Photos: Darío Leyva
In recent times Flora Fong has been devoting herself to “study and mediation”: the world of Feng Shui, which is very much connected with the energy of the wind and water, is the object of in-depth research for this Cuban visual artist, who holds an unquestionably relevant and well-deserved place in the contemporary context.
Without failing to mention her participation in international events — for example, before the end of the year she will attend the Ibero-American Art Fair in Seoul, South Korea; the IAAF and two other exhibitions that are being organized in the United States — this painter, drafter and sculptor says she is enjoying “a new stage,” experiencing “a lot of optimism and looking toward the future.”
In an exclusive dialogue with OnCuba, she revealed that mountains, which made brief appearances in recent years, “would probably reappear strongly” in her coming work, maybe even becoming part of a series. “All of this research is a real motivation for developing the theme of nature, especially mountains, which are full of many types of symbolism,” she says.
Flora Fong (November 8, 1949, Camagüey) affirms that when she was still in preschool, “all the other children in my class” would come to her desk to ask her to make drawings for them. When she was in the sixth grade, that interest led to her being enrolled in the Camagüey School of Visual Arts, where she completed secondary school: “I felt such passion that I wanted to express it through colors and drawing.”
Any influence she may have had at home came perhaps from her father, she says — her father, of Chinese descent, married a Cuban — who displayed “striking artisan skills” when he created large, complex and beautiful Chinese kites.
A year after she graduated from the National Art School (ENA) in 1970, Fong began to give painting classes at the San Alejandro Academy of the Arts, and she continued to do so uninterruptedly for 19 (!) years. This work was “extremely important,” she says, but she admits that it involved great personal effort, because she was studying Chinese at the same time. “I had a real interest in using elements from that calligraphy in my painting.”

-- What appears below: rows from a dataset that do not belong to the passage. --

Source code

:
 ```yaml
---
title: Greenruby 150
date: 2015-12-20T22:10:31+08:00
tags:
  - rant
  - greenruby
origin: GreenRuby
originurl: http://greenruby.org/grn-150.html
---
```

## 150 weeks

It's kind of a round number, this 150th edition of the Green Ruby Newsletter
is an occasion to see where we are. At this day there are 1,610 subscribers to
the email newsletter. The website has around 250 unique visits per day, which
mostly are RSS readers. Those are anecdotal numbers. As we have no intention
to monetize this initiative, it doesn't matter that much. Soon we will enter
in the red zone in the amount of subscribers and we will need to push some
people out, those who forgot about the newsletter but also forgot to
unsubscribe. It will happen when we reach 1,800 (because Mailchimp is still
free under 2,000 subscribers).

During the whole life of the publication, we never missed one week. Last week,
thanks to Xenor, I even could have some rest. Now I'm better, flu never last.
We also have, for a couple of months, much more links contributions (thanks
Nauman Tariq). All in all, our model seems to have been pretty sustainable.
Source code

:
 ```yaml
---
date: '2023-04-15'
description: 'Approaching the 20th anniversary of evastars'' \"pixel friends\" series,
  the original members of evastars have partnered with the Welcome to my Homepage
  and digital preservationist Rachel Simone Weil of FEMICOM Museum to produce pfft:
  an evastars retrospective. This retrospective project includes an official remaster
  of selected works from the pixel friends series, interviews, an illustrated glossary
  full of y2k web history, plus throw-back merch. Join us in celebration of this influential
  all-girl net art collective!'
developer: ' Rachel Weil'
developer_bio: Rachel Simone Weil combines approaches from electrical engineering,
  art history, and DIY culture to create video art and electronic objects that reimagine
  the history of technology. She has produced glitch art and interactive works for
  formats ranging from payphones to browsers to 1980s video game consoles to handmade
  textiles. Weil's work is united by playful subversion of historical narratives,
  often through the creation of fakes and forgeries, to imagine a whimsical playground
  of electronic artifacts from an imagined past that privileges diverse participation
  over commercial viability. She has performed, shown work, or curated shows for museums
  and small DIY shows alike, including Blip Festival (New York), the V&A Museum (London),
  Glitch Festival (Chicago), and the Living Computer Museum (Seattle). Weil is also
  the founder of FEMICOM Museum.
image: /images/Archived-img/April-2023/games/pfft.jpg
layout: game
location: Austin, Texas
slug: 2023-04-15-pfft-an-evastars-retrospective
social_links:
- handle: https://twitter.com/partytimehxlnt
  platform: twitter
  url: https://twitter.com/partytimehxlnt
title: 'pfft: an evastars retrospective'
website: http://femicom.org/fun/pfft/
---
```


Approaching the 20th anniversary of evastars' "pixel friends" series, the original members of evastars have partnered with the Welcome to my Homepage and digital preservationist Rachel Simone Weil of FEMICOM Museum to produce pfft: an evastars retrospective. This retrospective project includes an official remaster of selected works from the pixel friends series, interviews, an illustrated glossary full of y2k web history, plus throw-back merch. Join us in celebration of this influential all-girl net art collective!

During the 1980s, Flora became firmly established in her career without setting aside her role as a mother. Li and Liang, her two sons, are now both visual artists: the first graduated from the San Alejandro school and the second from the Advanced Art Institute (ISA). “I did not try to persuade either of them to be an artist, but apparently it is in the genes, and they have had those inclinations since they were very young. I remember that when Li was just five years old, he made a very interesting and well-proportioned horseman with an airbrush, and Liang also made very creative compositions. In both cases, my pride as a mother is obvious.”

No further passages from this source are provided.